The "faith" that Jesus was referring to with Mary was her trust in Jesus' teachings. Her confidence that those teachings were true.

Jesus' teachings were his primary mission. He traveled from town to town through an inhospitable desert region, sometimes with little water or food, just to preach to the people of these different towns. He would stand up on hills, stand in boats and stand in courtyards teaching the people. This was his purpose and mission.

And those who believed those teachings - those who had confidence in or faith in those teachings - were saved by those teachings.

Why? Because Jesus' teachings introduced people to the Supreme Being. Those who heard Jesus' teachings and trusted in them were saved because they were introduced to God and their relationship with God.

And what is that relationship? Love and loving service. This is who we are and why we were created by God: To love Him and serve Him.

This is why Jesus declared that his most important teaching ("first and greatest") was:

“‘Love the Lord your God with all your heart and with all your soul and with all your mind.' This is the first and greatest commandment." (Matt. 22:37-38)

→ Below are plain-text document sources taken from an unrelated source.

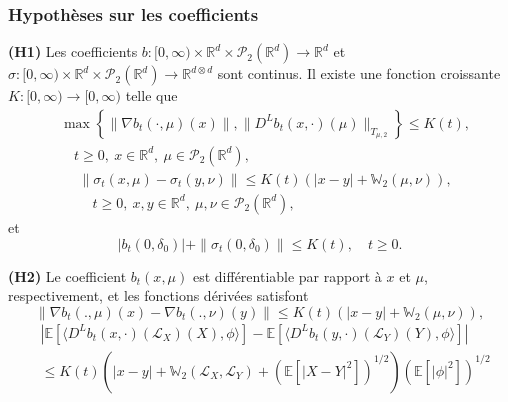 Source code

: \documentclass[12pt,a4paper,twoside]{book}%
\theoremstyle{definition}
\numberwithin{equation}{section}
\begin{document}
\subsubsection{Hypothèses sur les coefficients}
\textbf{(H1)} Les coefficients $b : [0, \infty) \times \mathbb{R}^d \times \mathcal{P}_2(\mathbb{R}^d) \to \mathbb{R}^d$ et $\sigma : [0, \infty) \times \mathbb{R}^d \times \mathcal{P}_2(\mathbb{R}^d) \to \mathbb{R}^{d \otimes d}$ sont continus. Il existe une fonction croissante $K : [0, \infty) \to [0, \infty)$ telle que
\begin{equation}\label{eq:1.2.3}
	\begin{aligned}
	&\max\left\{ \|\nabla b_t(\cdot, \mu)(x)\|, \| D^L b_t(x, \cdot)(\mu) \|_{T_{\mu,2}} \right\} \leq K(t),\\ &\quad t \geq 0,\ x \in \mathbb{R}^d,\ \mu \in \mathcal{P}_2(\mathbb{R}^d),
	\end{aligned}
\end{equation}
\begin{equation}\label{eq:1.2.4}
	\begin{aligned}
	&\|\sigma_t(x, \mu) - \sigma_t(y, \nu)\|\leq K(t)(|x - y| + \mathbb{W}_2(\mu, \nu)),\\ &\quad t \geq 0,\ x, y \in \mathbb{R}^d,\ \mu, \nu \in \mathcal{P}_2(\mathbb{R}^d),
	\end{aligned}
\end{equation}
et
\begin{equation}\label{eq:1.2.5}
	|b_t(0, \delta_0)| + \|\sigma_t(0, \delta_0)\| \leq K(t), \quad t \geq 0.
\end{equation}

\textbf{(H2)} Le coefficient $b_t(x, \mu)$ est différentiable par rapport à $x$ et $\mu$, respectivement, et les fonctions dérivées satisfont
\begin{equation}\label{eq:1.2.6}
	\|\nabla b_t(., \mu)(x) - \nabla b_t(., \nu)(y)\| \leq K(t)(|x - y| + \mathbb{W}_2(\mu, \nu)),
\end{equation}
\[
\begin{aligned}
	&\left| \mathbb{E}\left[ \langle D^L b_t(x, \cdot)(\mathcal{L}_X)(X), \phi \rangle \right] 
	- \mathbb{E}\left[ \langle D^L b_t(y, \cdot)(\mathcal{L}_Y)(Y), \phi \rangle \right] \right| \\
	&\leq K(t)\left( |x - y| + \mathbb{W}_2(\mathcal{L}_X, \mathcal{L}_Y) + \left( \mathbb{E}[|X - Y|^2] \right)^{1/2} \right) \left( \mathbb{E}[|\phi|^2] \right)^{1/2}
\end{aligned}
\]
\end{document}
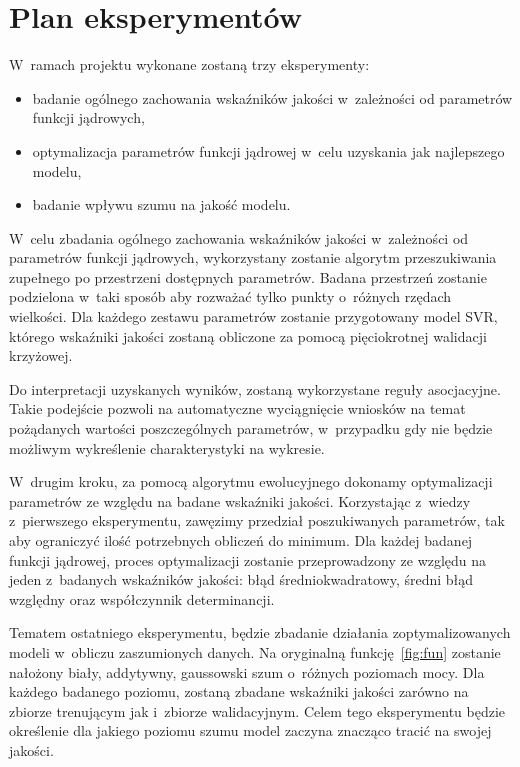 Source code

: \section{Plan eksperymentów}
W~ramach projektu wykonane zostaną trzy eksperymenty:
\begin{itemize}
    \item badanie ogólnego zachowania wskaźników jakości w~zależności od parametrów funkcji jądrowych,
    \item optymalizacja parametrów funkcji jądrowej w~celu uzyskania jak najlepszego modelu,
    \item badanie wpływu szumu na jakość modelu.
\end{itemize}

W~celu zbadania ogólnego zachowania wskaźników jakości w~zależności od parametrów funkcji jądrowych, wykorzystany zostanie algorytm przeszukiwania zupełnego po przestrzeni dostępnych parametrów. Badana przestrzeń zostanie podzielona w~taki sposób aby rozważać tylko punkty o~różnych rzędach wielkości. Dla każdego zestawu parametrów zostanie przygotowany model SVR, którego wskaźniki jakości zostaną obliczone za pomocą pięciokrotnej walidacji krzyżowej.

Do interpretacji uzyskanych wyników, zostaną wykorzystane reguły asocjacyjne. Takie podejście pozwoli na automatyczne wyciągnięcie wniosków na temat pożądanych wartości poszczególnych parametrów, w~przypadku gdy nie będzie możliwym wykreślenie charakterystyki na wykresie.

W~drugim kroku, za pomocą algorytmu ewolucyjnego dokonamy optymalizacji parametrów ze względu na badane wskaźniki jakości. Korzystając z~wiedzy z~pierwszego eksperymentu, zawęzimy przedział poszukiwanych parametrów, tak aby ograniczyć ilość potrzebnych obliczeń do minimum. Dla każdej badanej funkcji jądrowej, proces optymalizacji zostanie przeprowadzony ze względu na jeden z~badanych wskaźników jakości: błąd średniokwadratowy, średni błąd względny oraz współczynnik determinancji.

Tematem ostatniego eksperymentu, będzie zbadanie działania zoptymalizowanych modeli w~obliczu zaszumionych danych. Na oryginalną funkcję~\ref{fig:fun} zostanie nałożony biały, addytywny, gaussowski szum o~różnych poziomach mocy. Dla każdego badanego poziomu, zostaną zbadane wskaźniki jakości zarówno na zbiorze trenującym jak i~zbiorze walidacyjnym. Celem tego eksperymentu będzie określenie dla jakiego poziomu szumu model zaczyna znacząco tracić na swojej jakości.

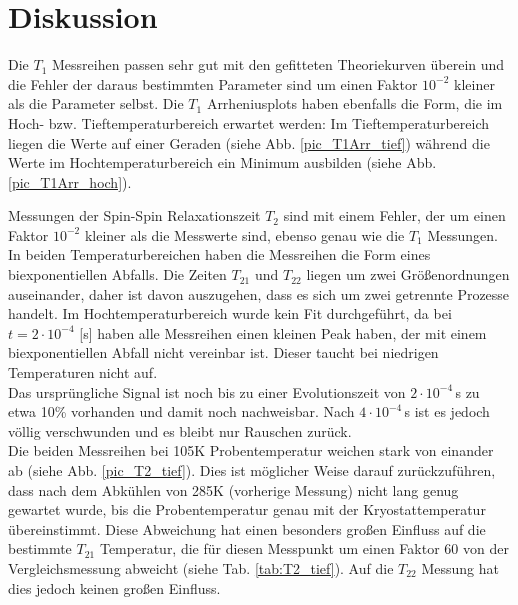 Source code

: \section{Diskussion}
Die $T_1$ Messreihen passen sehr gut mit den gefitteten Theoriekurven überein und die Fehler der daraus bestimmten Parameter sind um einen Faktor $10^{-2}$ kleiner als die Parameter selbst.
Die $T_1$ Arrheniusplots haben ebenfalls die Form, die im Hoch- bzw. Tieftemperaturbereich erwartet werden: Im Tieftemperaturbereich liegen die Werte auf einer Geraden (siehe Abb. \ref{pic_T1Arr_tief}) während die Werte im Hochtemperaturbereich ein Minimum ausbilden (siehe Abb. \ref{pic_T1Arr_hoch}).

Messungen der Spin-Spin Relaxationszeit $T_2$ sind mit einem Fehler, der um einen Faktor $10^{-2}$ kleiner als die Messwerte sind, ebenso genau wie die $T_1$ Messungen. In beiden Temperaturbereichen haben die Messreihen die Form eines biexponentiellen Abfalls. Die Zeiten $T_{21}$ und $T_{22}$ liegen um zwei Größenordnungen auseinander, daher ist davon auszugehen, dass es sich um zwei getrennte Prozesse handelt.
Im Hochtemperaturbereich wurde kein Fit durchgeführt, da bei $t = 2\cdot 10^{-4}$ [s] haben alle Messreihen einen kleinen Peak haben, der mit einem biexponentiellen Abfall nicht vereinbar ist. Dieser taucht bei niedrigen Temperaturen nicht auf.\\
Das ursprüngliche Signal ist noch bis zu einer Evolutionszeit von $2\cdot 10^{-4}$\,s zu etwa 10\% vorhanden und damit noch nachweisbar. Nach $4\cdot 10^{-4}$\,s ist es jedoch völlig verschwunden und es bleibt nur Rauschen zurück.\\
Die beiden Messreihen bei 105K Probentemperatur weichen stark von einander ab (siehe Abb. \ref{pic_T2_tief}). Dies ist möglicher Weise darauf zurückzuführen, dass nach dem Abkühlen von 285K (vorherige Messung) nicht lang genug gewartet wurde, bis die Probentemperatur genau mit der Kryostattemperatur übereinstimmt. Diese Abweichung hat einen besonders großen Einfluss auf die bestimmte $T_{21}$ Temperatur, die für diesen Messpunkt um einen Faktor 60 von der Vergleichsmessung abweicht (siehe Tab. \ref{tab:T2_tief}). Auf die $T_22$ Messung hat dies jedoch keinen großen Einfluss.

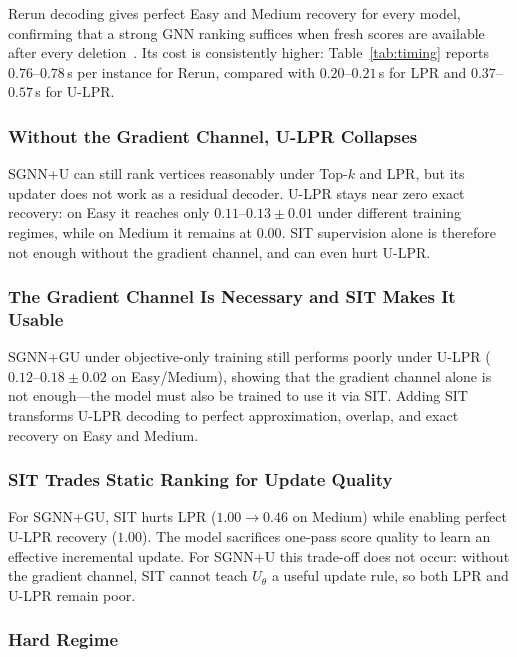 \documentclass[journal,article,submit,pdftex,moreauthors]{Definitions/mdpi}
\begin{document}
Rerun decoding gives perfect Easy and Medium recovery for every model, confirming
that a strong GNN ranking suffices when fresh scores are available after every
deletion~\citep{shoham2026ltr}. Its cost is consistently higher:
Table~\ref{tab:timing} reports $0.76$--$0.78$\,s per instance for Rerun, compared
with $0.20$--$0.21$\,s for LPR and $0.37$--$0.57$\,s for U-LPR.

\subsubsection{Without the Gradient Channel, U-LPR Collapses}

SGNN+U can still rank vertices reasonably under Top-$k$ and LPR, but its updater
does not work as a residual decoder. U-LPR stays near zero exact recovery: on Easy
it reaches only $0.11$--$0.13{\pm}0.01$ under different training regimes, while on
Medium it remains at $0.00$. SIT supervision alone is therefore not enough without
the gradient channel, and can even hurt U-LPR.

\subsubsection{The Gradient Channel Is Necessary and SIT Makes It Usable}

SGNN+GU under objective-only training still performs poorly under U-LPR
($0.12$--$0.18{\pm}0.02$ on Easy/Medium), showing that the gradient channel alone
is not enough---the model must also be trained to use it via SIT. Adding SIT
transforms U-LPR decoding to perfect approximation, overlap, and exact recovery on
Easy and Medium.

\subsubsection{SIT Trades Static Ranking for Update Quality}

For SGNN+GU, SIT hurts LPR ($1.00\to0.46$ on Medium) while enabling perfect U-LPR
recovery ($1.00$). The model sacrifices one-pass score quality to learn an effective
incremental update. For SGNN+U this trade-off does not occur: without the gradient
channel, SIT cannot teach $U_\theta$ a useful update rule, so both LPR and U-LPR
remain poor.

\subsubsection{Hard Regime}
\end{document}

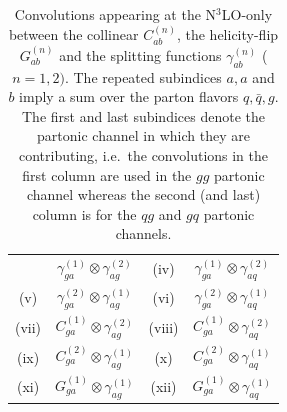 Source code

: \documentclass[12pt]{article}
\begin{document}
\begin{appendix}
\begin{table}
\begin{tabular}{ |c|c||c|c| }
& $\gamma^{(1)}_{ga}\otimes\gamma^{(2)}_{ag}$

& \multirow{1}{*}{(iv)} 

& $\gamma^{(1)}_{ga}\otimes\gamma^{(2)}_{aq}$  \\

\multirow{1}{*}{(v)} 

& $\gamma^{(2)}_{ga}\otimes\gamma^{(1)}_{ag}$

& \multirow{1}{*}{(vi)} 

& $\gamma^{(2)}_{ga}\otimes\gamma^{(1)}_{aq}$  \\

\multirow{1}{*}{(vii)} 

& $C^{(1)}_{ga}\otimes\gamma^{(2)}_{ag}$

& \multirow{1}{*}{(viii)} 

& $C^{(1)}_{ga}\otimes\gamma^{(2)}_{aq}$  \\

\multirow{1}{*}{(ix)} 

& $C^{(2)}_{ga}\otimes\gamma^{(1)}_{ag}$

& \multirow{1}{*}{(x)} 

& $C^{(2)}_{ga}\otimes\gamma^{(1)}_{aq}$  \\

\multirow{1}{*}{(xi)} 

& $G^{(1)}_{ga}\otimes\gamma^{(1)}_{ag}$

& \multirow{1}{*}{(xii)} 

& $G^{(1)}_{ga}\otimes\gamma^{(1)}_{aq}$  \\

\hline
\end{tabular}
\caption{\label{Table:convosN3LO}
{Convolutions appearing at the N$^{3}$LO-only between the collinear $C^{(n)}_{ab}$, the helicity-flip $G^{(n)}_{ab}$ and the splitting functions $\gamma^{(n)}_{ab}$ ($n=1,2)$. The repeated subindices $a,a$ and $b$ imply a sum over the parton flavors $q,\bar{q},g$.  The first and last subindices denote the partonic channel in which they are contributing, i.e.\ the convolutions in the first column are used in the $gg$ partonic channel whereas the second (and last) column is for the $qg$ and $gq$ partonic channels.
}}
\renewcommand{\arraystretch}{1}
\end{table}


\end{appendix}
\end{document}
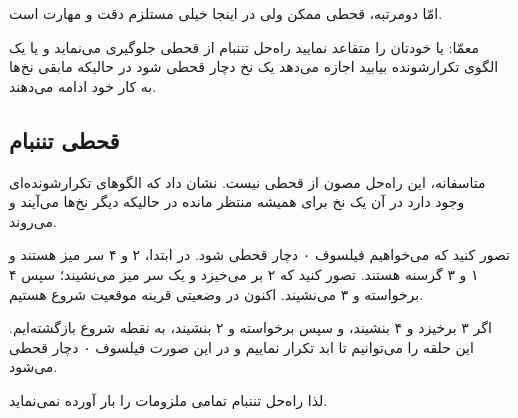 \documentclass{book}
\newcommand{\clearemptydoublepage}{\newpage\cleardoublepage}
\begin{document}
    امّا دومرتبه، قحطی ممکن ولی در اینجا خیلی مستلزم دقت و مهارت است.

    معمّا: یا خودتان را متقاعد نمایید راه‌حل تننبام از قحطی جلوگیری می‌نماید و یا یک الگوی تکرارشونده بیابید اجازه می‌دهد یک نخ دچار قحطی شود 
    در حالیکه مابقی نخ‌ها به کار خود ادامه می‌دهند. 


\clearemptydoublepage
\subsection{قحطی تننبام}

    متاسفانه، این راه‌حل مصون از قحطی نیست.  نشان داد که الگوهای تکرارشونده‌ای وجود دارد در آن یک نخ برای همیشه منتظر مانده در 
    حالیکه دیگر نخ‌ها می‌آیند و می‌روند\cite{gingras90dining}.

    تصور کنید که می‌خواهیم فیلسوف ۰ دچار قحطی شود. در ابتدا، ۲ و ۴ سر میز هستند و ۱ و ۳ گرسنه هستند. تصور کنید که ۲ بر می‌خیزد و یک سر میز می‌نشیند؛ 
    سپس ۴ برخواسته و ۳ می‌نشیند. اکنون در وضعیتی قرینه موقعیت شروع هستیم. 

    اگر ۳ برخیزد و ۴ بنشیند، و سپس  برخواسته و ۲ بنشیند، به نقطه شروع بازگشته‌ایم. 
    این  حلقه را می‌توانیم تا ابد تکرار نماییم و در این صورت فیلسوف ۰ دچار قحطی می‌شود. 

    لذا راه‌حل تننبام تمامی ملزومات را بار آورده نمی‌نماید. 


\clearemptydoublepage
\end{document}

By  following this instruction - having confidence or "faith" in this teaching - we are effectively saved. Why? Because by loving God we are effectively reunited within our natural position as His loving servant. This saves us from the tempest of material existence - driven by self-centeredness. It saves us from the ravishes related to desiring things that won't fulfill us and suffering the consequences of hurting others as we attempt to get what we want.

A life of loving and serving the Supreme Being effectively eliminates the consciousness of selfishness - the root of sin.

Now what does Jesus mean by "go in peace"? Is he saying Mary is an enemy combatant and he is trying to make peace with her?

Don't be ridiculous.

The word "peace" is being translated from the Greek εἰρήνη (eirēnē), which can refer to tranquility among nations or groups, but in this context, according to Strong's lexicon, it means "the tranquil state of a soul" and "the blessed state of devout and upright men."

We cannot disconnect the word "peace" from Jesus' statement regarding Mary's "faith" and the fact that this "saved" her. The "peace" that she would be experiencing is directly relating to her having confidence and trust in Jesus' teachings - and thus following them.

This means that it was the following of Jesus' teachings that was bringing Mary this "peace" in the first place.

That is the nature of loving the Supreme Being. It is fulfilling. When we are in love with God we are completely satisfied. God is the Perfect Person. He is our Soul Mate. He is the Person we've been looking for our entire lives to make us complete. Loving Him is the only thing that can bring us real peace within.